____ DATA PROVIDED

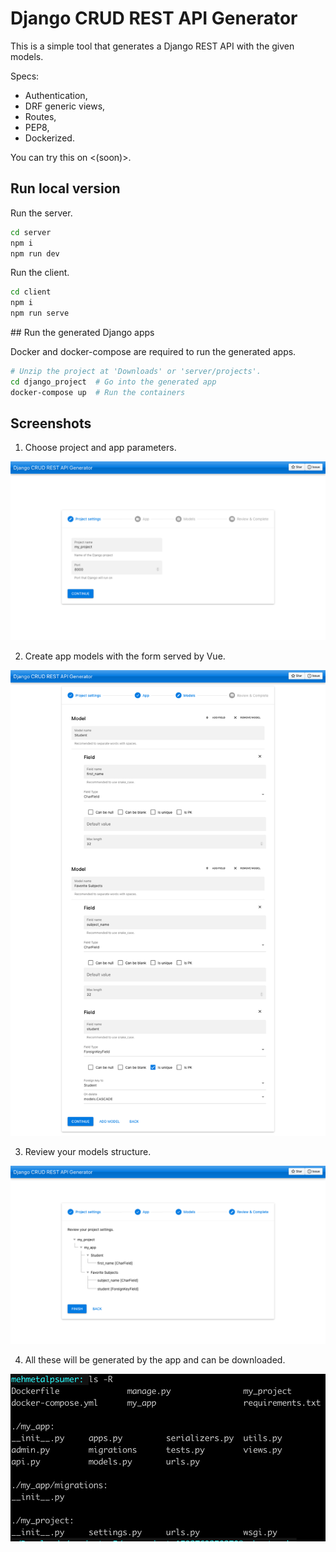 # Django CRUD REST API Generator

This is a simple     tool that generates a Django REST API with the given models.

Specs:
- Authentication,
- DRF generic views,
- Routes,
- PEP8,
- Dockerized.

You can try this on <(soon)>.

## Run local version

Run the server.
```sh
cd server
npm i
npm run dev
```

Run the client.
```sh
cd client
npm i
npm run serve
```

## Run the generated Django apps

Docker and docker-compose are required to run the generated apps.

```sh
# Unzip the project at 'Downloads' or 'server/projects'.
cd django_project  # Go into the generated app
docker-compose up  # Run the containers
```

## Screenshots
1) Choose project and app parameters.

![Step 1](/images/1.png)

2) Create app models with the form served by Vue.

![Step 2](/images/2.png)

3) Review your models structure.

![Step 3](/images/3.png)

4) All these will be generated by the app and can be downloaded.

![Step 4](/images/4.png)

________

TASK ITEM —
In the records above, find the lines containing "models" and copy them.

SOLUTION FOR THIS EXERCISE —
This is a simple     tool that generates a Django REST API with the given models.
2) Create app models with the form served by Vue.
3) Review your models structure.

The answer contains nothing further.